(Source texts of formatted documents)
╭──
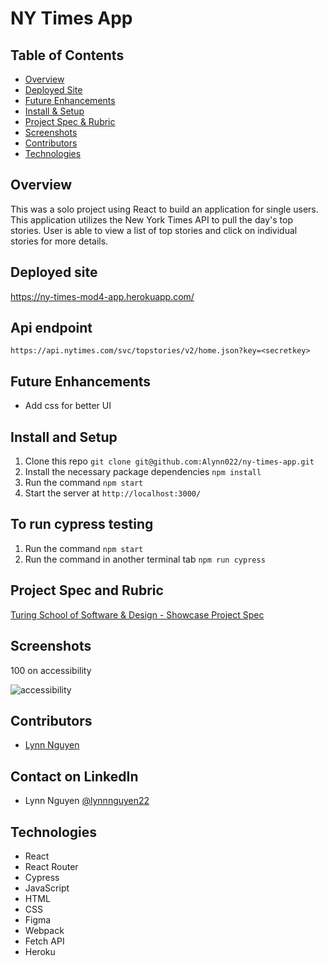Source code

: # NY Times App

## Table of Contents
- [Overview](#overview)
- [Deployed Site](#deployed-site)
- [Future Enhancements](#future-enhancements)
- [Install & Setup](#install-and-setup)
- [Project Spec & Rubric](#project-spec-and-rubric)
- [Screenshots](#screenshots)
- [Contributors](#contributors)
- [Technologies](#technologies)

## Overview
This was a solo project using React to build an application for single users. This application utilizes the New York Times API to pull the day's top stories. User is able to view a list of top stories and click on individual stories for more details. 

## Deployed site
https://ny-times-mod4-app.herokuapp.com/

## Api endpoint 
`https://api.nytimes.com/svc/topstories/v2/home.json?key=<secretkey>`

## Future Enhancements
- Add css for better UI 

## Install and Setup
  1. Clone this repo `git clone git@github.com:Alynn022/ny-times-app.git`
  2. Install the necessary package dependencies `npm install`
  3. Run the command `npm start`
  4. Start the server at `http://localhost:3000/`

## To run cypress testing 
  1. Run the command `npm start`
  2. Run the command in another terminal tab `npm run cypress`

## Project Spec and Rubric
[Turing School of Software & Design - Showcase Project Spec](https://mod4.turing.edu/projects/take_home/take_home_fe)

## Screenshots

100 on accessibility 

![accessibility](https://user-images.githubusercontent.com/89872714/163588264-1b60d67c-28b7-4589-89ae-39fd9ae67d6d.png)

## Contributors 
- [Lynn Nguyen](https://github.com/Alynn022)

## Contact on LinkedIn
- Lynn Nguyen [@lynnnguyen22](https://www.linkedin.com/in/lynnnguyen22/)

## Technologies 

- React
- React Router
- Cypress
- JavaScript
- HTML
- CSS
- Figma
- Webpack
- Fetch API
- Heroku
╰──
WORK TASK
From the entries above, select each line containing the string "accessibility".

ANSWER BOX
100 on accessibility 
![accessibility](https://user-images.githubusercontent.com/89872714/163588264-1b60d67c-28b7-4589-89ae-39fd9ae67d6d.png)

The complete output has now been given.